Document images with source code
>>>>>

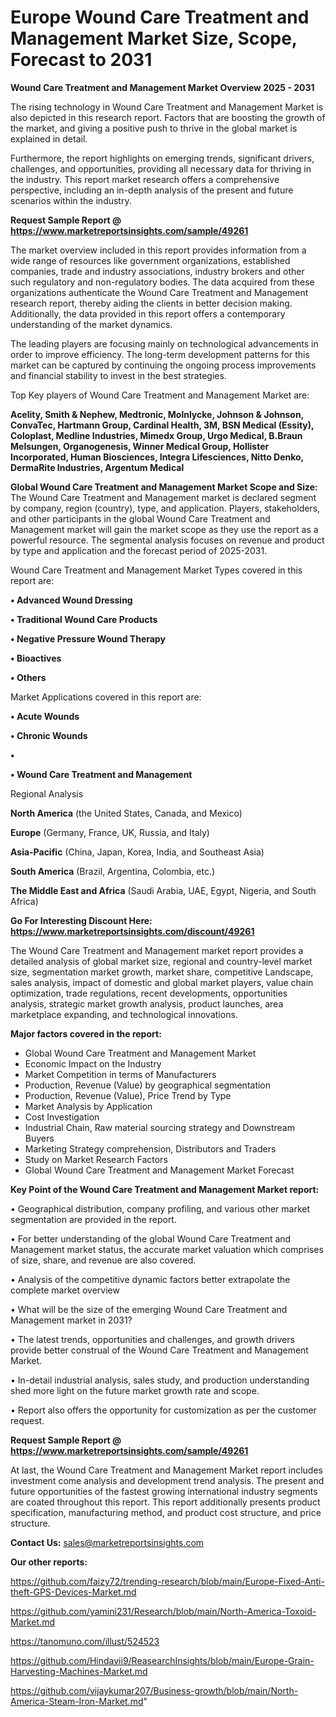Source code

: # Europe Wound Care Treatment and Management Market Size, Scope, Forecast to 2031

<Strong> Wound Care Treatment and Management Market Overview 2025 - 2031</strong>

The rising technology in Wound Care Treatment and Management Market is also depicted in this research report. Factors that are boosting the growth of the market, and giving a positive push to thrive in the global market is explained in detail.

Furthermore, the report highlights on emerging trends, significant drivers, challenges, and opportunities, providing all necessary data for thriving in the industry. This report market research offers a comprehensive perspective, including an in-depth analysis of the present and future scenarios within the industry.

<strong>Request Sample Report @ <a href=https://www.marketreportsinsights.com/sample/49261>https://www.marketreportsinsights.com/sample/49261</a></strong>

The market overview included in this report provides information from a wide range of resources like government organizations, established companies, trade and industry associations, industry brokers and other such regulatory and non-regulatory bodies. The data acquired from these organizations authenticate the Wound Care Treatment and Management research report, thereby aiding the clients in better decision making. Additionally, the data provided in this report offers a contemporary understanding of the market dynamics.

The leading players are focusing mainly on technological advancements in order to improve efficiency. The long-term development patterns for this market can be captured by continuing the ongoing process improvements and financial stability to invest in the best strategies.

Top Key players of Wound Care Treatment and Management Market are:

<strong>Acelity, Smith & Nephew, Medtronic, Molnlycke, Johnson & Johnson, ConvaTec, Hartmann Group, Cardinal Health, 3M, BSN Medical (Essity), Coloplast, Medline Industries, Mimedx Group, Urgo Medical, B.Braun Melsungen, Organogenesis, Winner Medical Group, Hollister Incorporated, Human Biosciences, Integra Lifesciences, Nitto Denko, DermaRite Industries, Argentum Medical</strong>

<strong><b>Global Wound Care Treatment and Management Market Scope and Size:</b></strong>
The Wound Care Treatment and Management market is declared segment by company, region (country), type, and application. Players, stakeholders, and other participants in the global Wound Care Treatment and Management market will gain the market scope as they use the report as a powerful resource. The segmental analysis focuses on revenue and product by type and application and the forecast period of 2025-2031.

Wound Care Treatment and Management Market Types covered in this report are:

<strong>•  Advanced Wound Dressing

•  Traditional Wound Care Products

•  Negative Pressure Wound Therapy

•  Bioactives

•  Others</strong>

Market Applications covered in this report are:

<strong>•  Acute Wounds

•  Chronic Wounds

•  

•  Wound Care Treatment and Management</strong> 

Regional Analysis

<strong>North America</strong> (the United States, Canada, and Mexico)

<strong>Europe</strong> (Germany, France, UK, Russia, and Italy)

<strong>Asia-Pacific</strong> (China, Japan, Korea, India, and Southeast Asia)

<strong>South America</strong> (Brazil, Argentina, Colombia, etc.)

<strong>The Middle East and Africa</strong> (Saudi Arabia, UAE, Egypt, Nigeria, and South Africa)

<strong>Go For Interesting Discount Here: <a href=https://www.marketreportsinsights.com/discount/49261>https://www.marketreportsinsights.com/discount/49261</a></strong>

The Wound Care Treatment and Management market report provides a detailed analysis of global market size, regional and country-level market size, segmentation market growth, market share, competitive Landscape, sales analysis, impact of domestic and global market players, value chain optimization, trade regulations, recent developments, opportunities analysis, strategic market growth analysis, product launches, area marketplace expanding, and technological innovations.

<strong><b>Major factors covered in the report:</b></strong>
<ul>
  <li>Global Wound Care Treatment and Management Market </li>
  <li>Economic Impact on the Industry</li>
  <li>Market Competition in terms of Manufacturers</li>
  <li>Production, Revenue (Value) by geographical segmentation</li>
  <li>Production, Revenue (Value), Price Trend by Type</li>
  <li>Market Analysis by Application</li>
  <li>Cost Investigation</li>
  <li>Industrial Chain, Raw material sourcing strategy and Downstream Buyers</li>
  <li>Marketing Strategy comprehension, Distributors and Traders</li>
  <li>Study on Market Research Factors</li>
  <li>Global Wound Care Treatment and Management Market Forecast</li>
</ul>

<strong><b>Key Point of the Wound Care Treatment and Management Market report:</b></strong>

• Geographical distribution, company profiling, and various other market segmentation are provided in the report.

• For better understanding of the global Wound Care Treatment and Management market status, the accurate market valuation which comprises of size, share, and revenue are also covered.

• Analysis of the competitive dynamic factors better extrapolate the complete market overview

• What will be the size of the emerging Wound Care Treatment and Management market in 2031?

• The latest trends, opportunities and challenges, and growth drivers provide better construal of the Wound Care Treatment and Management Market.

• In-detail industrial analysis, sales study, and production understanding shed more light on the future market growth rate and scope.

• Report also offers the opportunity for customization as per the customer request.

<strong>Request Sample Report @ <a href=https://www.marketreportsinsights.com/sample/49261>https://www.marketreportsinsights.com/sample/49261</a></strong>

At last, the Wound Care Treatment and Management Market report includes investment come analysis and development trend analysis. The present and future opportunities of the fastest growing international industry segments are coated throughout this report. This report additionally presents product specification, manufacturing method, and product cost structure, and price structure.

<strong>Contact Us:</strong>
sales@marketreportsinsights.com

<strong>Our other reports:</strong>

<a href=https://github.com/faizy72/trending-research/blob/main/Europe-Fixed-Anti-theft-GPS-Devices-Market.md>https://github.com/faizy72/trending-research/blob/main/Europe-Fixed-Anti-theft-GPS-Devices-Market.md</a>

<a href=https://github.com/yamini231/Research/blob/main/North-America-Toxoid-Market.md>https://github.com/yamini231/Research/blob/main/North-America-Toxoid-Market.md</a>

<a href=https://tanomuno.com/illust/524523>https://tanomuno.com/illust/524523</a>

<a href=https://github.com/Hindavii9/ReasearchInsights/blob/main/Europe-Grain-Harvesting-Machines-Market.md>https://github.com/Hindavii9/ReasearchInsights/blob/main/Europe-Grain-Harvesting-Machines-Market.md</a>

<a href=https://github.com/vijaykumar207/Business-growth/blob/main/North-America-Steam-Iron-Market.md>https://github.com/vijaykumar207/Business-growth/blob/main/North-America-Steam-Iron-Market.md</a>"
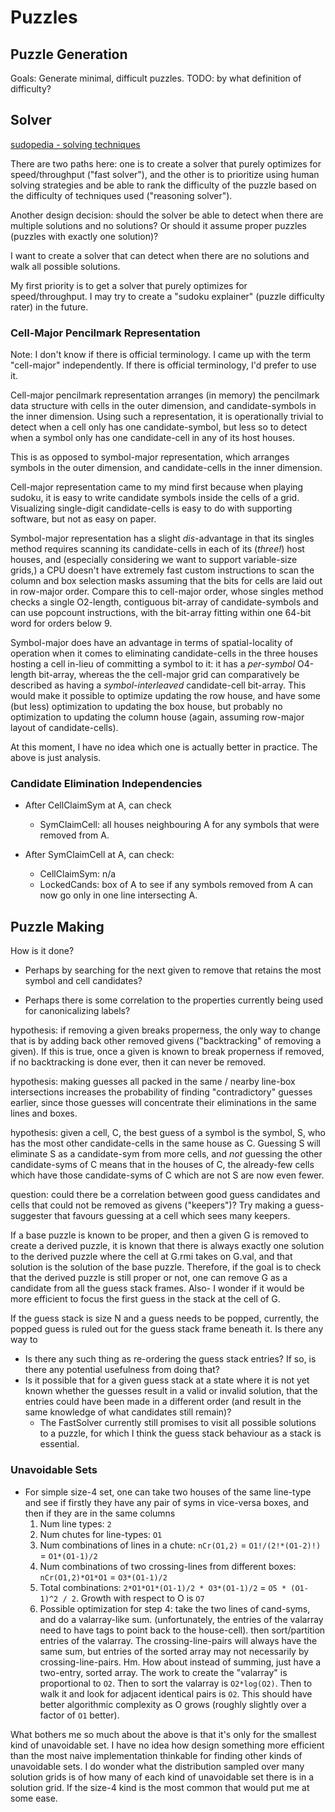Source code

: # Puzzles

## Puzzle Generation

Goals: Generate minimal, difficult puzzles. TODO: by what definition of difficulty?

## Solver

[sudopedia - solving techniques](https://www.sudopedia.org/wiki/Solving_Technique)

There are two paths here: one is to create a solver that purely optimizes for speed/throughput ("fast solver"), and the other is to prioritize using human solving strategies and be able to rank the difficulty of the puzzle based on the difficulty of techniques used ("reasoning solver").

Another design decision: should the solver be able to detect when there are multiple solutions and no solutions? Or should it assume proper puzzles (puzzles with exactly one solution)?

I want to create a solver that can detect when there are no solutions and walk all possible solutions.

My first priority is to get a solver that purely optimizes for speed/throughput. I may try to create a "sudoku explainer" (puzzle difficulty rater) in the future.

### Cell-Major Pencilmark Representation

Note: I don't know if there is official terminology. I came up with the term "cell-major" independently. If there is official terminology, I'd prefer to use it.

Cell-major pencilmark representation arranges (in memory) the pencilmark data structure with cells in the outer dimension, and candidate-symbols in the inner dimension. Using such a representation, it is operationally trivial to detect when a cell only has one candidate-symbol, but less so to detect when a symbol only has one candidate-cell in any of its host houses.

This is as opposed to symbol-major representation, which arranges symbols in the outer dimension, and candidate-cells in the inner dimension.

Cell-major representation came to my mind first because when playing sudoku, it is easy to write candidate symbols inside the cells of a grid. Visualizing single-digit candidate-cells is easy to do with supporting software, but not as easy on paper.

Symbol-major representation has a slight _dis_-advantage in that its singles method requires scanning its candidate-cells in each of its (_three!_) host houses, and (especially considering we want to support variable-size grids,) a CPU doesn't have extremely fast custom instructions to scan the column and box selection masks assuming that the bits for cells are laid out in row-major order. Compare this to cell-major order, whose singles method checks a single O2-length, contiguous bit-array of candidate-symbols and can use popcount instructions, with the bit-array fitting within one 64-bit word for orders below 9.

Symbol-major does have an advantage in terms of spatial-locality of operation when it comes to eliminating candidate-cells in the three houses hosting a cell in-lieu of committing a symbol to it: it has a _per-symbol_ O4-length bit-array, whereas the the cell-major grid can comparatively be described as having a _symbol-interleaved_ candidate-cell bit-array. This would make it possible to optimize updating the row house, and have some (but less) optimization to updating the box house, but probably no optimization to updating the column house (again, assuming row-major layout of candidate-cells).

At this moment, I have no idea which one is actually better in practice. The above is just analysis.

### Candidate Elimination Independencies

- After CellClaimSym at A, can check
  - SymClaimCell: all houses neighbouring A for any symbols that were removed from A.

- After SymClaimCell at A, can check:
  - CellClaimSym: n/a
  - LockedCands: box of A to see if any symbols removed from A can now go only in one line intersecting A.

## Puzzle Making

How is it done?

- Perhaps by searching for the next given to remove that retains the most symbol and cell candidates?

- Perhaps there is some correlation to the properties currently being used for canonicalizing labels?

hypothesis: if removing a given breaks properness, the only way to change that is by adding back other removed givens ("backtracking" of removing a given). If this is true, once a given is known to break properness if removed, if no backtracking is done ever, then it can never be removed.

hypothesis: making guesses all packed in the same / nearby line-box intersections increases the probability of finding "contradictory" guesses earlier, since those guesses will concentrate their eliminations in the same lines and boxes.

hypothesis: given a cell, C, the best guess of a symbol is the symbol, S, who has the most other candidate-cells in the same house as C. Guessing S will eliminate S as a candidate-sym from more cells, and _not_ guessing the other candidate-syms of C means that in the houses of C, the already-few cells which have those candidate-syms of C which are not S are now even fewer.

question: could there be a correlation between good guess candidates and cells that could not be removed as givens ("keepers")? Try making a guess-suggester that favours guessing at a cell which sees many keepers.

If a base puzzle is known to be proper, and then a given G is removed to create a derived puzzle, it is known that there is always exactly one solution to the derived puzzle where the cell at G.rmi takes on G.val, and that solution is the solution of the base puzzle. Therefore, if the goal is to check that the derived puzzle is still proper or not, one can remove G as a candidate from all the guess stack frames. Also- I wonder if it would be more efficient to focus the first guess in the stack at the cell of G.

If the guess stack is size N and a guess needs to be popped, currently, the popped guess is ruled out for the guess stack frame beneath it. Is there any way to
-  Is there any such thing as re-ordering the guess stack entries? If so, is there any potential usefulness from doing that?
  - Is it possible that for a given guess stack at a state where it is not yet known whether the guesses result in a valid or invalid solution, that the entries could have been made in a different order (and result in the same knowledge of what candidates still remain)?
    - The FastSolver currently still promises to visit all possible solutions to a puzzle, for which I think the guess stack behaviour as a stack is essential.

### Unavoidable Sets

- For simple size-4 set, one can take two houses of the same line-type and see if firstly they have any pair of syms in vice-versa boxes, and then if they are in the same columns
  1. Num line types: `2`
  2. Num chutes for line-types: `O1`
  3. Num combinations of lines in a chute: `nCr(O1,2)` = `O1!/(2!*(O1-2)!)` = `O1*(O1-1)/2`
  4. Num combinations of two crossing-lines from different boxes: `nCr(O1,2)*O1*O1` = `O3*(O1-1)/2`
  5. Total combinations: `2*O1*O1*(O1-1)/2 * O3*(O1-1)/2` = `O5 * (O1-1)^2 / 2`. Growth with respect to O is `O7`
  6. Possible optimization for step 4: take the two lines of cand-syms, and do a valarray-like sum. (unfortunately, the entries of the valarray need to have tags to point back to the house-cell). then sort/partition entries of the valarray. The crossing-line-pairs will always have the same sum, but entries of the sorted array may not necessarily by crossing-line-pairs. Hm. How about instead of summing, just have a two-entry, sorted array. The work to create the "valarray" is proportional to `O2`. Then to sort the valarray is `O2*log(O2)`. Then to walk it and look for adjacent identical pairs is `O2`. This should have better algorithmic complexity as O grows (roughly slightly over a factor of `O1` better).

What bothers me so much about the above is that it's only for the smallest kind of unavoidable set. I have no idea how design something more efficient than the most naive implementation thinkable for finding other kinds of unavoidable sets. I do wonder what the distribution sampled over many solution grids is of how many of each kind of unavoidable set there is in a solution grid. If the size-4 kind is the most common that would put me at some ease.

<<<<<

▶ [Assigned task] Scan the entries above for the line containing "At this moment, I", and copy it and all lines after it exactly, down to and including the line containing "How is it done?".

▶ [Result below]
At this moment, I have no idea which one is actually better in practice. The above is just analysis.

### Candidate Elimination Independencies

- After CellClaimSym at A, can check
  - SymClaimCell: all houses neighbouring A for any symbols that were removed from A.

- After SymClaimCell at A, can check:
  - CellClaimSym: n/a
  - LockedCands: box of A to see if any symbols removed from A can now go only in one line intersecting A.

## Puzzle Making

How is it done?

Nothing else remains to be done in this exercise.